AngularJS in WARs – The Case of the Session Timeout

Artikel in deutsch ⤴︎

AngularJS is a great framework to build modern web applications. Java EE offers a rich and powerful environment to build reliable, scalable, and secure server applications. The combination of both worlds is straight forward: The web archive (WAR) contains all the HTML pages and the JavaScript code. The access to the server is done using JAX-RS.

Also the access control can be implemented using the standard Java EE tools. Using form-based authentication, a user first has to enter login and password before he can access the web pages. In addition to the web pages the servlet used by the AngularJS application can be secured in the same way.

That should solve all problems, am I right? Almost. What is not covered by default is the handling of session timeouts. When a session times out the user is redirected to the login page to establish a new session. This is fine for a human user. An AngularJS application can get quite confused. It access the server in the background, expects a JSON response, and receives instead an HTML page. Here, we show a solution for this problem.
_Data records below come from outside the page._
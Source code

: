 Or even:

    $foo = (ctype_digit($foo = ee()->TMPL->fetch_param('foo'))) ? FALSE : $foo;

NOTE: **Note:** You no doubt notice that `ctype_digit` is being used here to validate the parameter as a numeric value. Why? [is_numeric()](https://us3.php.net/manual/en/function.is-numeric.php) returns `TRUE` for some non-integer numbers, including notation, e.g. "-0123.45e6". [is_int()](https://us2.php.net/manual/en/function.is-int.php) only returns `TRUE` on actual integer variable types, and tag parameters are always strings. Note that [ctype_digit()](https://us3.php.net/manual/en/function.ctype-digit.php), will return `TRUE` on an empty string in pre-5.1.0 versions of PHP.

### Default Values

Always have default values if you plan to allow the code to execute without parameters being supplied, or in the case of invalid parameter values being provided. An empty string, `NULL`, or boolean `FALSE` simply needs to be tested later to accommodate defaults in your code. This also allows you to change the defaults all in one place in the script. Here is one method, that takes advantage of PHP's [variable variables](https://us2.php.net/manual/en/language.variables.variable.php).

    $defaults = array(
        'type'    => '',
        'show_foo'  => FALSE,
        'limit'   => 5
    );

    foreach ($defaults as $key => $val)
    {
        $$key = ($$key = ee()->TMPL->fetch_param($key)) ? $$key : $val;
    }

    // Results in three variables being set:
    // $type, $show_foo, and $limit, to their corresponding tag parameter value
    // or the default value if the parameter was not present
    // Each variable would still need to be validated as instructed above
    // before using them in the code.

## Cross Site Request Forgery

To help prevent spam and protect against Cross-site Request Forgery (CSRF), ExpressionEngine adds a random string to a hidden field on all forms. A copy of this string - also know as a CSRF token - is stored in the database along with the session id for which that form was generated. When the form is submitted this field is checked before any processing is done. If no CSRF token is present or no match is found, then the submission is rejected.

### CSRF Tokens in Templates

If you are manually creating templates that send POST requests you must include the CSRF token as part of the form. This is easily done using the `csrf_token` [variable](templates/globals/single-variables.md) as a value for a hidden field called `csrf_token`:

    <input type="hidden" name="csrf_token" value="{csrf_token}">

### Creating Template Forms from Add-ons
This solution is described in detail in our book. If you like to read (and buy) it, here is the link:
https://itunes.apple.com/de/book/rich-web-apps-mit-angularjs/id847457516

The example code of our solution is on GitHub:
https://github.com/akquinet/dailyplanner-angularjs

The idea is to check at every server request if the session is still valid. If it is not valid anymore, the browser is redirected to the login page. Because it is quite laborious to implement this for every server request again, we register an interceptor, named httpInterceptor, at the $httpProvider. This is done in the configuration phase of the application:

.config([
    "$httpProvider",
    function ($httpProvider) {
        $httpProvider
            .interceptors.push("httpInterceptor");
    }
]);

The next task is to recognize that a session got invalid. In this case the server is sending the login page as response. To distinguish the login page from other HTML pages, we added a meta information into the HTML-head of the page:

  <meta name="unauthorized" content="true">

Our interceptor now checks for every response if it is an HTML-page. If this is true, it looks for our added meta information. If it is found, the browser is redirected to the login page and the request itself is rejected, to allow the application to react on the error. This is the code:

.factory("httpInterceptor", ["$q", "$window", "$log",
  function ($q, $window, $log) {
    return {
     "response": function (response) {
        var responseHeaders;
        responseHeaders = response.headers();
        if (   responseHeaders["content-type"]
                 .indexOf("text/html") !== -1
               && response.data
               && response.data
                   .indexOf('<meta name="unauthorized" content="true">') 
                      !== -1) {
          $window.location.reload();
          return $q.reject(response);
        }
        return response;
      }
    };
 }
])

This solution works reliable. But it has two shortcomings:

  • You have to ensure that the login page, and only the login page, always contains the correct meta information. We added some comments to the HTML-code to help developers remembering.
  • Every HTML-response is scanned for the meta information. In our applications, this is not a problem, because the server usually sends JSON responses. But for an application with a lot of HTML responses the additional scans can create a significant overhead.

Of course, if you know of a better solution, we would appreciate to hear about it.

🙂

3 thoughts on “AngularJS in WARs – The Case of the Session Timeout

  1. Yes, your solution of using a specific return code would be much cleaner. It would be even more REST-like if the servlet for the server call is not connected to a session at all. Instead it would authenticate against another service and receive some kind of token. This project is going in this direction:
    http://keycloak.jboss.org
    At lot of others surely do too.

    But, with form-based authentication the container intercepts the requests and redirects it to the login page without sending an error. A user would be pretty surprised to see a HTTP-error….

    The charm of our approach is that it just needs about 10 lines of well known configuration and the code above to get it to work. The container takes care of authentication and authorization and neither the server nor the client logic has to be adapted.

  2. Why not simply use an appropriate http response code to signal a missing authentication? No need to parse returned HTML then. The meta tag smells a lot like a hack. A 401 (or maybe a 403) response from the server sounds like a lot more straight forward solution. You can still intercept that like you do now and redirect to the login if appropriate.